To understand the mechanisms promoting tumor growth and dysbiosis, we next assessed JNK signaling activity in Med- or Shn-depleted midguts. JNK was activated in the intestine after Med or Shn depletion, as measured by Kay and puc up-regulation (SI Appendix, Fig. S3 J and K). Further experiments using a puckered-lacZ (puc-lacZ) reporter showed that JNK signaling was activated not only within the tumor but also in the nearby ECs (Fig. 4 A–C). Moreover, CRISPR/Cas9-mediated Mad or Med intestinal knockouts showed a similar up-regulation of puc-lacZ signal (Fig. 4 E–G). Consistently, we observed an increase of phospho-JNK levels in tumor intestine (SI Appendix, Fig. S4 A–C).

Fig. 4.

BMP-loss induced tumors activate JNK. (A–C) The puc-lacZ expression in the midgut of esg^tsF/O > W¹¹¹⁸ (A), esg^ts F/O > Med-RNAi^KK (B), and esg^ts F/O > Shn-RNAi^KK (C) with anti–β-Galactosidase staining at 29 °C for 7 d. (Scale bar, 30 μm.) (D) Quantification of pH3⁺ cells per adult midgut of the indicated genotypes at 29 °C for 7 d. (E–G) Immunofluorescence images of midguts of esg^ts;UAS-Cas9 > Mad-gRNA^2X (F) or Med-gRNA^2X (G) or sepia-gRNA^2X (E) with anti–β-Galactosidase staining at 18 °C for 30 d after inducing mutagenesis. The “tumor”-like small nuclei cell clusters in the mutant intestine are indicated by yellow dashed line. (Scale bar, 30 μm.) (H) Quantification of pH3⁺ cells per adult midgut of the indicated genotypes at 18 °C for 30 d. Significance values are indicated by asterisks: **P < 0.01; ***P < 0.001.)

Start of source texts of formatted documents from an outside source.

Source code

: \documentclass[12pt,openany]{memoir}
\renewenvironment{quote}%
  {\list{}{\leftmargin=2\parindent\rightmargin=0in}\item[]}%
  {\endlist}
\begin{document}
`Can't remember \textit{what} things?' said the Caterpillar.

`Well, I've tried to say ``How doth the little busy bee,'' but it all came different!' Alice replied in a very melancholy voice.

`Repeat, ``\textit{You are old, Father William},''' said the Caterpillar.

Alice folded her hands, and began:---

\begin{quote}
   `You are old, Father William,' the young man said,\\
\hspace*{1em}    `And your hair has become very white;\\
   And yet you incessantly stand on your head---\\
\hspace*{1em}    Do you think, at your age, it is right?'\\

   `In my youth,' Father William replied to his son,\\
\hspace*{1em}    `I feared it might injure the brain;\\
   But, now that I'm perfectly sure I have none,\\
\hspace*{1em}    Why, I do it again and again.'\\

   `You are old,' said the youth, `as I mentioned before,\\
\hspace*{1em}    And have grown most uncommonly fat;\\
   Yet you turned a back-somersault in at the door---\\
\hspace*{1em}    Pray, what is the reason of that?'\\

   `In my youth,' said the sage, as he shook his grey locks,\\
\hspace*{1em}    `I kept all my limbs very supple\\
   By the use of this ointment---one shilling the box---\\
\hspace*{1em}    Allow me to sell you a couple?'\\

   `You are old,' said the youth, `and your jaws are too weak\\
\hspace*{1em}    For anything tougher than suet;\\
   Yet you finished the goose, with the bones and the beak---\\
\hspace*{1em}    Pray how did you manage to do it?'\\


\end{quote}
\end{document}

We next asked whether JNK signaling is required for BMP-dependent tumor growth. To this end, we either inhibited or activated JNK signaling by expressing a dominant-negative form of Basket (Bsk^DN), by Kay RNAi, or by the introduction of a heterozygous mutation of Puckered (Puc^E69/+), a negative JNK pathway regulators (42). We found that activating JNK signaling by removing one copy of Puckered significantly induced ISC division and tumor load in the Shn-depleted intestine (Fig. 4D and SI Appendix, Fig. S4 D–H). Conversely, JNK suppression (Bsk^DN or Kay-RNAi) largely reduced ISC proliferation and tumor burden (Fig. 4D and SI Appendix, Fig. S4 D–H). In addition, JNK activation induced Mad or Med knockout-related tumor phenotype with elevated stem cell mitosis (Fig. 4H). These results suggest that activation of JNK contributes to intestinal tumorigenesis.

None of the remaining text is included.